5. Por último, tampoco el ámbito judicial está sometido a juego limpio, y salvo excepciones llamativas, la buena fe no es moneda corriente. De hecho, el letrado de la parte recurrente y el letrado de la Administración, enfrentados en los litigios, frecuentemente se sorprenden recíprocamente con sus alegaciones y pruebas. Al fin y al cabo se trata de defender a su respectivo cliente a cualquier precio. Aunque no vale todo, tal y como Tribunal Constitucional recordó: “ No se obra con la necesaria probidad y buena fe al formular la demanda basada en premisas fácticas que tanto el actor como su letrado deberían saber que eran contrarias a la verdad, desconociendo así la obligación de buena fe que debe respetarse en todo tipo de procedimiento (art.11 LOPJ) e incurriendo en temeridad y abuso de derecho”(STC 104/1990).

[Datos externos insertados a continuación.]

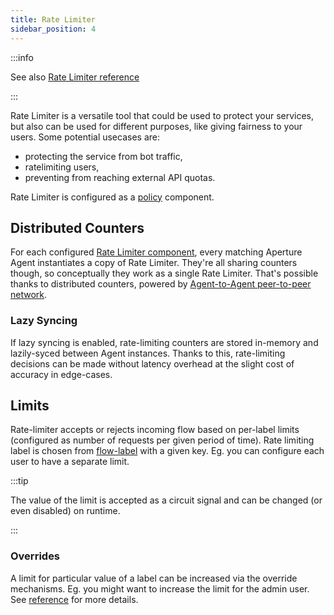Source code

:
 ```yaml
---
title: Rate Limiter
sidebar_position: 4
---
```


:::info

See also [Rate Limiter reference][reference]

:::

Rate Limiter is a versatile tool that could be used to protect your services,
but also can be used for different purposes, like giving fairness to your users.
Some potential usecases are:

- protecting the service from bot traffic,
- ratelimiting users,
- preventing from reaching external API quotas.

Rate Limiter is configured as a [policy][policies] component.

## Distributed Counters

For each configured [Rate Limiter component][reference], every matching Aperture
Agent instantiates a copy of Rate Limiter. They're all sharing counters though,
so conceptually they work as a single Rate Limiter. That's possible thanks to
distributed counters, powered by [Agent-to-Agent peer-to-peer
network][agent-group].

### Lazy Syncing

If lazy syncing is enabled, rate-limiting counters are stored in-memory and
lazily-syced between Agent instances. Thanks to this, rate-limiting decisions
can be made without latency overhead at the slight cost of accuracy in
edge-cases.

## Limits

Rate-limiter accepts or rejects incoming flow based on per-label limits
(configured as number of requests per given period of time). Rate limiting label
is chosen from [flow-label][flow-label] with a given key. Eg. you can configure
each user to have a separate limit.

:::tip

The value of the limit is accepted as a circuit signal and can be changed (or
even disabled) on runtime.

:::

### Overrides

A limit for particular value of a label can be increased via the override
mechanisms. Eg. you might want to increase the limit for the admin user. See
[reference][reference] for more details.

[reference]: /reference/configuration/policies.md#languagev1-rate-limiter
[agent-group]: ./selector/service.md#agent-group
[policies]: /concepts/policy/policy.md
[flow-label]: ./selector/flow-label.md
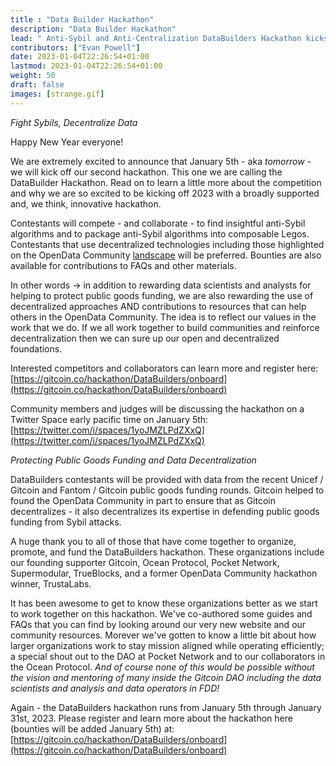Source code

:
 ```yaml
---
title : "Data Builder Hackathon"
description: "Data Builder Hackathon"
lead: " Anti-Sybil and Anti-Centralization DataBuilders Hackathon kicks off 2023"
contributors: ["Evan Powell"]
date: 2023-01-04T22:26:54+01:00
lastmod: 2023-01-04T22:26:54+01:00
weight: 50
draft: false
images: [strange.gif]
---
```


*Fight Sybils, Decentralize Data*

Happy New Year everyone!

We are extremely excited to announce that January 5th - aka *tomorrow* - we will kick off our second hackathon. This one we are calling the DataBuilder Hackathon. Read on to learn a little more about the competition and why we are so excited to be kicking off 2023 with a broadly supported and, we think, innovative hackathon.  

Contestants will compete - and collaborate - to find insightful anti-Sybil algorithms and to package anti-Sybil algorithms into composable Legos. Contestants that use decentralized technologies including those highlighted on the OpenData Community [landscape](https://opendataforweb3.github.io/docs/landscape/) will be preferred. Bounties are also available for contributions to FAQs and other materials. 

In other words -> in addition to rewarding data scientists and analysts for helping to protect public goods funding, we are also rewarding the use of decentralized approaches AND contributions to resources that can help others in the OpenData Community. The idea is to reflect our values in the work that we do. If we all work together to build communities and reinforce decentralization then we can sure up our open and decentralized foundations.      

Interested competitors and collaborators can learn more and register here:
[https://gitcoin.co/hackathon/DataBuilders/onboard](https://gitcoin.co/hackathon/DataBuilders/onboard)

Community members and judges will be discussing the hackathon on a Twitter Space early pacific time on January 5th:
[https://twitter.com/i/spaces/1yoJMZLPdZXxQ](https://twitter.com/i/spaces/1yoJMZLPdZXxQ)  

*Protecting Public Goods Funding and Data Decentralization*

DataBuilders contestants will be provided with data from the recent Unicef / Gitcoin and Fantom / Gitcoin public goods funding rounds. Gitcoin helped to found the OpenData Community in part to ensure that as Gitcoin decentralizes - it also decentralizes its expertise in defending public goods funding from Sybil attacks.  

A huge thank you to all of those that have come together to organize, promote, and fund the DataBuilders hackathon.  These organizations include our founding supporter Gitcoin, Ocean Protocol, Pocket Network, Supermodular, TrueBlocks, and a former OpenData Community hackathon winner, TrustaLabs. 

It has been awesome to get to know these organizations better  as we start to work together on this hackathon.  We've co-authored some guides and FAQs that you can find by looking around our very new website and our community resources. Morever we've gotten to know a little bit about how larger organizations work to stay mission aligned while operating efficiently; a special shout out to the DAO at Pocket Network and to our collaborators in the Ocean Protocol. *And of course none of this would be possible without the vision and mentoring of many inside the Gitcoin DAO including the data scientists and analysis and data operators in FDD!*   

Again - the DataBuilders hackathon runs from January 5th through January 31st, 2023. Please register and learn more about the hackathon here (bounties will be added January 5th) at: [https://gitcoin.co/hackathon/DataBuilders/onboard](https://gitcoin.co/hackathon/DataBuilders/onboard)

6. En fin, que si todos actuásemos con buena fe, lealtad y sinceridad, sobrarían las formas y trámites, y desaparecerían los pleitos. Sin embargo, desde que Colón cambiaba espejitos por oro a los indios, y desde que las tribus formadas por sus descendientes confiaron en que el Gran Padre Blanco respetaría los tratados, parece que la buena fe no forma parte del código ético de los discípulos de Maquiavelo, ya militen en las filas de las autoridades públicas, o ya militen en las filas de los ciudadanos pícaros de solemnidad.